Wednesday, February 25, 2009

School "break"

The boys were all home last week on winter break. This should not exist! I think that they should keep the kids in school for that week, after all they are on a roll, why interrupt me? Oops I mean them. :) If you HAVE to release the video game addicts for a week, save it for warmer weather. Heck, release them a week earlier in June, when I can send them outside to argue and fight with each other. For the love of all things good in life, why give them a "break" when it's 10 degrees outside and we are essentally trapped indoors? Unless you want to spend a boat load of moola going to some over priced, over crowded germ fest of an activity. Do I sound jaded? LOL! Sorry, I do enjoy some parts of them having off. I do like not having to pack lunches at night and not having to stand in front of the cold door while watching to be sure they don't kill each other before the bus comes, but other than that, I have decided it just not a good idea.

The kids all being home all week gives me pleanty of time to readdress my parenting flaws and challenges.

1) My boys are ALL completely addicted to video games including PS2, Wii, Psp and Game Boys. When I just had Shane, I had made these time tickets and once they were gone, he was done. Now... well... now, they spend most of their free moments playing these games. I know it's not good for them, I feel though that it will be worse to stop them and have to deal with the "we have nothing to dooooooo" whines and the new game of choice to be rolling around on top of each other. Which I promptly halt, cuz you KNOW someone will get hurt. To which I then have to hear, " you're so mean, you won't let us play video games, you tell us to play and then you yell at us for playing, you're so mean!" The make sure they get that part in there twice for good measure.

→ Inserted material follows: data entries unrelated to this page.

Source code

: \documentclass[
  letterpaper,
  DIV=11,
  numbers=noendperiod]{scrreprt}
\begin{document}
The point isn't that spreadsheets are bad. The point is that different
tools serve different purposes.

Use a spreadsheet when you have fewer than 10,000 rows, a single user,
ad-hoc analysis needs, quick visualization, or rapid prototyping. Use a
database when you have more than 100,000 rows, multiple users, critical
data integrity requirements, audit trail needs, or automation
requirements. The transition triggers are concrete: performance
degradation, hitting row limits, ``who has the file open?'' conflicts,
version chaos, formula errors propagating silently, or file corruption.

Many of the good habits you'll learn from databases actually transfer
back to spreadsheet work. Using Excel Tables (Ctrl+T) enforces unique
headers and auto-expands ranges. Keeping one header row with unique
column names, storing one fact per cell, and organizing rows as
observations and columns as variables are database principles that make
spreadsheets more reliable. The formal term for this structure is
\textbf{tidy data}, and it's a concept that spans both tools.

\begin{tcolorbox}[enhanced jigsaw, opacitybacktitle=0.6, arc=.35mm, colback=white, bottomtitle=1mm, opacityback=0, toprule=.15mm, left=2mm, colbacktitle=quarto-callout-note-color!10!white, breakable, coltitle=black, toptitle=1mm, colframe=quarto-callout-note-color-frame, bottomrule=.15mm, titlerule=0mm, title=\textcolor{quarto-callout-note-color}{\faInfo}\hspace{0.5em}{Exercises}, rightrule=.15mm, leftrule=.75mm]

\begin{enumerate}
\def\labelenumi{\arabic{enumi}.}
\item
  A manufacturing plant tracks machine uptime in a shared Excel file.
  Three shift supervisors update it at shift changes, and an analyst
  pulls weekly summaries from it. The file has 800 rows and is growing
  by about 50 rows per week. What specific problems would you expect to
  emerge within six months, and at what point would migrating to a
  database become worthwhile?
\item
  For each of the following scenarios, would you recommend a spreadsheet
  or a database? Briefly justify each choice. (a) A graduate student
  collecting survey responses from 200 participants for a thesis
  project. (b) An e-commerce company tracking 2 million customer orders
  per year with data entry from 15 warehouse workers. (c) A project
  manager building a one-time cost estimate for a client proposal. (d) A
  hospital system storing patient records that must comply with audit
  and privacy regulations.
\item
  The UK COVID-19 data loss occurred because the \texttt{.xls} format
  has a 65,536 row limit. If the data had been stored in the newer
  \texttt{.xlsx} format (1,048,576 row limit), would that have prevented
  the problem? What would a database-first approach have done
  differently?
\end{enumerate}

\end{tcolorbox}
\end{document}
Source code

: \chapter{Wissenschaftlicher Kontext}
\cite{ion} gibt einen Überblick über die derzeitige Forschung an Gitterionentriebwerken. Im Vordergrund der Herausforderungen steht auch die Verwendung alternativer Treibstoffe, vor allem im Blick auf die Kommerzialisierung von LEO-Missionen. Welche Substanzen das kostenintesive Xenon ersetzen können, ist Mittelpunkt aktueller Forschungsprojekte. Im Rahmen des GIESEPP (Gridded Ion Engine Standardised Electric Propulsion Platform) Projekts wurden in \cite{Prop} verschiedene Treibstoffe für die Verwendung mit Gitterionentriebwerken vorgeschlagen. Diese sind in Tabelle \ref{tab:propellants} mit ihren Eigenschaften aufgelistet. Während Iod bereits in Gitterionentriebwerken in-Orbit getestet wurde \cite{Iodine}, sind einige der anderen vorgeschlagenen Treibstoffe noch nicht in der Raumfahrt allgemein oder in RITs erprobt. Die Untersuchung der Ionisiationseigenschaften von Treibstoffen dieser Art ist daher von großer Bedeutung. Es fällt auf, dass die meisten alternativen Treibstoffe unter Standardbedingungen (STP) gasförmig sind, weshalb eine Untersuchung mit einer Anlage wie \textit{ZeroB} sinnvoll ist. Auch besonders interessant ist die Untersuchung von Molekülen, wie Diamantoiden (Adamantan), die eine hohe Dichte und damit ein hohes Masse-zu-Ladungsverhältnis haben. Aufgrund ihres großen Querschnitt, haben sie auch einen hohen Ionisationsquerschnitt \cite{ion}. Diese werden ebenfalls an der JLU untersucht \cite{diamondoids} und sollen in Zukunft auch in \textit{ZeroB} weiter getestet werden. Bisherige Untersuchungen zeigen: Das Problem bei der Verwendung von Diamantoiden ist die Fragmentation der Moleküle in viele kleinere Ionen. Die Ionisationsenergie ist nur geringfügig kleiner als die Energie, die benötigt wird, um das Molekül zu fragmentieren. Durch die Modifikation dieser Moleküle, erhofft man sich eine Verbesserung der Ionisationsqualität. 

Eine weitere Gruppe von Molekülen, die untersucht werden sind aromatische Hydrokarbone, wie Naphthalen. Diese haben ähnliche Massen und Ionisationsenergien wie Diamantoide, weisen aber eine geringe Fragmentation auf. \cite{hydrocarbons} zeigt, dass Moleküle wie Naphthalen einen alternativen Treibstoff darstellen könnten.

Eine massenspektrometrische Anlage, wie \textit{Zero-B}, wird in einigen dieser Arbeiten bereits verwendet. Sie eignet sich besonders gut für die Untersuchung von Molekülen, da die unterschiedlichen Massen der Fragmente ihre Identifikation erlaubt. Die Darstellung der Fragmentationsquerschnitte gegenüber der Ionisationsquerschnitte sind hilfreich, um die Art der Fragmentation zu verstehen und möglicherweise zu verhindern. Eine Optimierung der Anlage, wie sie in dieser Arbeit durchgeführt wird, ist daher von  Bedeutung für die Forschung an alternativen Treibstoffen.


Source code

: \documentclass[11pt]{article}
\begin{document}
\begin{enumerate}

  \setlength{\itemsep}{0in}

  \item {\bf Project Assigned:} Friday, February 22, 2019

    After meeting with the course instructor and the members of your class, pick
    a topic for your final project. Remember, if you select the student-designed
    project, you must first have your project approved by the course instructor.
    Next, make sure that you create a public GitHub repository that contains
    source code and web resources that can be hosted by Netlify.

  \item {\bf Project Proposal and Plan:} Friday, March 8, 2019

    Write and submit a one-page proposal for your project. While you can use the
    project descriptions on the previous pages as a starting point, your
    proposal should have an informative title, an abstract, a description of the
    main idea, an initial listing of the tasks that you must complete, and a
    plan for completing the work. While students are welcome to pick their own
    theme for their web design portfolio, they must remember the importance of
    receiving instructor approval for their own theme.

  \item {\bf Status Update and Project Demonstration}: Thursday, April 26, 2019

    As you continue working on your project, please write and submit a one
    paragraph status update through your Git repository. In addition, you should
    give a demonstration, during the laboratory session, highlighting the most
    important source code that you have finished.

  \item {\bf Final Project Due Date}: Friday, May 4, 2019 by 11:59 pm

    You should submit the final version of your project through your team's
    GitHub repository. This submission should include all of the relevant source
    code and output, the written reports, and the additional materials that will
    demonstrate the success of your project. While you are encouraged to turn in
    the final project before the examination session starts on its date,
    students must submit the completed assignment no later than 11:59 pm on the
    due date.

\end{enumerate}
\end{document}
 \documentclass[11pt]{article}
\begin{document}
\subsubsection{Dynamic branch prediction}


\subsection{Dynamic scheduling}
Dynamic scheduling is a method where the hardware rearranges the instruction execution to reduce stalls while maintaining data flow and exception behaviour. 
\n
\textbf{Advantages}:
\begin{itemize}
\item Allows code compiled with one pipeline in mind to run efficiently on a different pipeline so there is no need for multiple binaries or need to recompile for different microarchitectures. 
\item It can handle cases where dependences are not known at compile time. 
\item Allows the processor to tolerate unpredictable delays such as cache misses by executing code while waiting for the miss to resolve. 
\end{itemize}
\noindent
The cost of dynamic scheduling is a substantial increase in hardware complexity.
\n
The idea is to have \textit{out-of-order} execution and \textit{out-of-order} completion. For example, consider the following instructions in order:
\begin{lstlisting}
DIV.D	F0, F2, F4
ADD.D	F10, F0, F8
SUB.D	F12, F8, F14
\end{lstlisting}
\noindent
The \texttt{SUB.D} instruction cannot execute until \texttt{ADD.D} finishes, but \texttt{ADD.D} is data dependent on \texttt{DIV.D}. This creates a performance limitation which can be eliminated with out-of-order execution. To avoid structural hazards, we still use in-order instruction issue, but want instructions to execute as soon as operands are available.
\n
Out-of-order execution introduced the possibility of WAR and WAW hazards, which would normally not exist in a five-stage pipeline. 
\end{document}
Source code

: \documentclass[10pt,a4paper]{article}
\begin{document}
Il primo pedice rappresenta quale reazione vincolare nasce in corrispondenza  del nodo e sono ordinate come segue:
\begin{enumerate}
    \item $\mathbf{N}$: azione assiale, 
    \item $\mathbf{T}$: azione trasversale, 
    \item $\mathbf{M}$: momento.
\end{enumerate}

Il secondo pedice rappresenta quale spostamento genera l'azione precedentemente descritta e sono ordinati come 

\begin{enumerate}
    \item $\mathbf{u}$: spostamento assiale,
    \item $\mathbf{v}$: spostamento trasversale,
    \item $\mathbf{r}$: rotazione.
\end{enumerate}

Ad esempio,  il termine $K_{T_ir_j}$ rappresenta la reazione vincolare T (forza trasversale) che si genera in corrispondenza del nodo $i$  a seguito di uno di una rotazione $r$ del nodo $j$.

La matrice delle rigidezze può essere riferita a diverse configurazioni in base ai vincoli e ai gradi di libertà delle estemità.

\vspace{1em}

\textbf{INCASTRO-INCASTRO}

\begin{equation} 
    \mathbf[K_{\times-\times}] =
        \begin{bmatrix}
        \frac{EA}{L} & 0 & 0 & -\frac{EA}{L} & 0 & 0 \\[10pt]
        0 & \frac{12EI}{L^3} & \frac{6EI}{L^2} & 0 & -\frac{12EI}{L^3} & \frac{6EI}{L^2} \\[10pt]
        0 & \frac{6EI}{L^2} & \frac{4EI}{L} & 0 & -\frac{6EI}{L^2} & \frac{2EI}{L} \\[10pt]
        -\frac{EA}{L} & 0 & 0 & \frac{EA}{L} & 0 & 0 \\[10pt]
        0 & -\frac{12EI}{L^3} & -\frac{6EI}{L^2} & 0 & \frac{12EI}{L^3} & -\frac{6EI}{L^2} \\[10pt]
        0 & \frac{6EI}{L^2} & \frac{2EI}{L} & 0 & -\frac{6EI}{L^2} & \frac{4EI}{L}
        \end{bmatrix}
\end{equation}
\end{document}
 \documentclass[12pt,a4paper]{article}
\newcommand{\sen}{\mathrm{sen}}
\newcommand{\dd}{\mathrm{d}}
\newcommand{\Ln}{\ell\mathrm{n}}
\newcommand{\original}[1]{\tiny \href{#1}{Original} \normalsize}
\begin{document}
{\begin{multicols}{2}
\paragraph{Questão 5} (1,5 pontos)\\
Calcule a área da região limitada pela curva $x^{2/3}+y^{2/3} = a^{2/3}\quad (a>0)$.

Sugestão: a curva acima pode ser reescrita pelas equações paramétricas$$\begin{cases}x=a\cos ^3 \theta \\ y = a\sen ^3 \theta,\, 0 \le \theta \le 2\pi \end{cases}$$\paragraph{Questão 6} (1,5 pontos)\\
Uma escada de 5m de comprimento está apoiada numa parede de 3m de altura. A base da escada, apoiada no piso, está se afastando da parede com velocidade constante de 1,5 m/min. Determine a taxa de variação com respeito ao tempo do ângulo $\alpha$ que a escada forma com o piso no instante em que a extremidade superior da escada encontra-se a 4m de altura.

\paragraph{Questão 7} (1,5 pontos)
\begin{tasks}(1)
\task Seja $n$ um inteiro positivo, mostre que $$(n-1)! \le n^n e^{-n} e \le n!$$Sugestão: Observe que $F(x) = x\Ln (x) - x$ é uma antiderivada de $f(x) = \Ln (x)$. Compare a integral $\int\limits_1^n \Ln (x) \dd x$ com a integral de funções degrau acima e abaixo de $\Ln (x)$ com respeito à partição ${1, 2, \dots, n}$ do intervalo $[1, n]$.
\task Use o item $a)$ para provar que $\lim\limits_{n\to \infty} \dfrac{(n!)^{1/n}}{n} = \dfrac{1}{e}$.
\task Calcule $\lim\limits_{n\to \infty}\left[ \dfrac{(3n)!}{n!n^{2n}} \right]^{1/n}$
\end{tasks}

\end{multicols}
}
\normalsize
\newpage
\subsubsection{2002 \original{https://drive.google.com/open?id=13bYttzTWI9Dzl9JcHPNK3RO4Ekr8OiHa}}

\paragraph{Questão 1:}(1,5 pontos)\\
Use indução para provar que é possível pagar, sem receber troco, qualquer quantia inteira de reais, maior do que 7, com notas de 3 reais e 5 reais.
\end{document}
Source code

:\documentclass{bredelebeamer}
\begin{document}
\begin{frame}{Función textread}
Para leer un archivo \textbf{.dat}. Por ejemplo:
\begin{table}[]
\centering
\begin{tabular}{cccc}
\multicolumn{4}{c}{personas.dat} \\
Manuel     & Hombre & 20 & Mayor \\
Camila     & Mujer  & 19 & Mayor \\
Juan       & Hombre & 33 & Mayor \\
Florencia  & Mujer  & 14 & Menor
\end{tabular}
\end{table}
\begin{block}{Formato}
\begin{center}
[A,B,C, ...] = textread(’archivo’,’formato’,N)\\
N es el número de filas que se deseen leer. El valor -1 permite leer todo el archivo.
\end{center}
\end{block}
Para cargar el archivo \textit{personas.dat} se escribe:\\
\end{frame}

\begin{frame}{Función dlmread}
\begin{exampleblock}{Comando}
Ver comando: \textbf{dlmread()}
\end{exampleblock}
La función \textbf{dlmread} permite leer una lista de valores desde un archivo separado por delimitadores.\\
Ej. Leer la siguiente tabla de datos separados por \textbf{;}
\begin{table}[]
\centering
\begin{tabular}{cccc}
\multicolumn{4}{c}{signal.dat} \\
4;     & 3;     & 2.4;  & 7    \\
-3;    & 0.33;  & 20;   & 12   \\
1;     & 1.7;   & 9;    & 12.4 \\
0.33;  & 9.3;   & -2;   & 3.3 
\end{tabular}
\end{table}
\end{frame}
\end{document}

2) The video games that I have allowed my kids to play have all turned out to be bad choices. Who knew that a LEGO game would have guns? I guess I should have, they all do after all. Due to my previous lack of Star Wars knowledge, I also thought a Star Wars game would consist of light sabers, not guns. Well, not the case. Turns out that not even an Olympics game is a good choise, cuz when the charactors loose, they pound their feet and get angry that they lost. Nice! And might I add that you think that these games where player 1 and player 2 have to work together towards one common goal would teach team work and cooperation. UMMMMM, not so much, it sounds more like this at my house, "STOP IT, COME OVER HERE, I SAID COME HERE, DROP OUT, D R O P OUT, HEY! WELL... YOU KILLED ME FIRST, I DIDN'T MEAN TO, YES YOU DID, STOP IT, COME HERE." Ahhhhh, team work, how sweet it is???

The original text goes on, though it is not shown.